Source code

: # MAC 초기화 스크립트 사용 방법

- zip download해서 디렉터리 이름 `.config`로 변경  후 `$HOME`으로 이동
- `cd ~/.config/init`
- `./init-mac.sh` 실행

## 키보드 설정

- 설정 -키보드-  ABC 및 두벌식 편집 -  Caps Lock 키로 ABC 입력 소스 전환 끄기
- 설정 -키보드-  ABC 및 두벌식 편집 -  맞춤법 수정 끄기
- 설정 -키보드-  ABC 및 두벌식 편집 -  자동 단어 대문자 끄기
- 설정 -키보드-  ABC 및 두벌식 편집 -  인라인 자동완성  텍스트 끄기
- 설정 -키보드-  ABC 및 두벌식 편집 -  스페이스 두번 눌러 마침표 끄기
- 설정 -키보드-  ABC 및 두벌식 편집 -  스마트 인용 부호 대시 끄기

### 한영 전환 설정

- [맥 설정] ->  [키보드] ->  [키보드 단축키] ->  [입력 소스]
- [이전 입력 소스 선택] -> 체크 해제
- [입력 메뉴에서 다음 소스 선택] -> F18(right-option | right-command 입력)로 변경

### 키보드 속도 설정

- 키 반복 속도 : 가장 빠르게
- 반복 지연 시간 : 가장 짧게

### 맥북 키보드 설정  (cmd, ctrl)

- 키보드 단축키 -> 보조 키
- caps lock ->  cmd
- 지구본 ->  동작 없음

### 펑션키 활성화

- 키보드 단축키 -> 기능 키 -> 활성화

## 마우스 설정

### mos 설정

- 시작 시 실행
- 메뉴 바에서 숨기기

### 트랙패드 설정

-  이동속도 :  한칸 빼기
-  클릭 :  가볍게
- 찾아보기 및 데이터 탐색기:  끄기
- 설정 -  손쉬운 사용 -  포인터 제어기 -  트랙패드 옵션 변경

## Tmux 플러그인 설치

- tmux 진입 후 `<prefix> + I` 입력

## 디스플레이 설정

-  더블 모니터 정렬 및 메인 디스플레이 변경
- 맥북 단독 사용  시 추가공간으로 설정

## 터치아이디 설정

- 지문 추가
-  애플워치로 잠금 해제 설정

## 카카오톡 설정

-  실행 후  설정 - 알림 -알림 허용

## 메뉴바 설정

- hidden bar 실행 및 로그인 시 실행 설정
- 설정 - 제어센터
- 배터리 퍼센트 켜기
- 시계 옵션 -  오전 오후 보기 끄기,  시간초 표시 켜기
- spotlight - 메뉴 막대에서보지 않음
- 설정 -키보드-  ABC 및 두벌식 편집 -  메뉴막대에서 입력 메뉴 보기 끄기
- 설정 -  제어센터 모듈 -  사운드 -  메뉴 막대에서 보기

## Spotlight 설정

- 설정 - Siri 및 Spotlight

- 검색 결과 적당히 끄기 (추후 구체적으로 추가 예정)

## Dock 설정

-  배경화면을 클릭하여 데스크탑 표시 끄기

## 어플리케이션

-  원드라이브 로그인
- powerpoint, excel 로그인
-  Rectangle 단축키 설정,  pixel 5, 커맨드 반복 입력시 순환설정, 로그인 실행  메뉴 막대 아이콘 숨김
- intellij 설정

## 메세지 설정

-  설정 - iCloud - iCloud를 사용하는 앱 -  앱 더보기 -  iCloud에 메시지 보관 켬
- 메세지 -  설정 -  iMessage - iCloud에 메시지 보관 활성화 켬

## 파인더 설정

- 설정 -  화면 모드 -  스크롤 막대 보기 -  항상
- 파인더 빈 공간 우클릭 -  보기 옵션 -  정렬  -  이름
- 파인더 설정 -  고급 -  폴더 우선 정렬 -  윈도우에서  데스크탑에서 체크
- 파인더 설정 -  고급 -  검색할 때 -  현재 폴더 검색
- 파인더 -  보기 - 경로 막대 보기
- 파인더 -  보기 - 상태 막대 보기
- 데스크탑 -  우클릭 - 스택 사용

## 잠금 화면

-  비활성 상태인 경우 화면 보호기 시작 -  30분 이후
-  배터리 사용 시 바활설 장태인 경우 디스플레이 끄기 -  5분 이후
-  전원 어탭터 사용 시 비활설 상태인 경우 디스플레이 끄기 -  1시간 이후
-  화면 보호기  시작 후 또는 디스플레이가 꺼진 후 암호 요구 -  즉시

==*==

◆ Task item
Could you retype exactly the lines above, starting at the line that contains "- 설정 - Siri 및 Spotlight" and ending at the line that contains "iCloud에 메시지 보관 켬", and nothing more?

◆ Answer for the task
- 설정 - Siri 및 Spotlight

- 검색 결과 적당히 끄기 (추후 구체적으로 추가 예정)

## Dock 설정

-  배경화면을 클릭하여 데스크탑 표시 끄기

## 어플리케이션

-  원드라이브 로그인
- powerpoint, excel 로그인
-  Rectangle 단축키 설정,  pixel 5, 커맨드 반복 입력시 순환설정, 로그인 실행  메뉴 막대 아이콘 숨김
- intellij 설정

## 메세지 설정

-  설정 - iCloud - iCloud를 사용하는 앱 -  앱 더보기 -  iCloud에 메시지 보관 켬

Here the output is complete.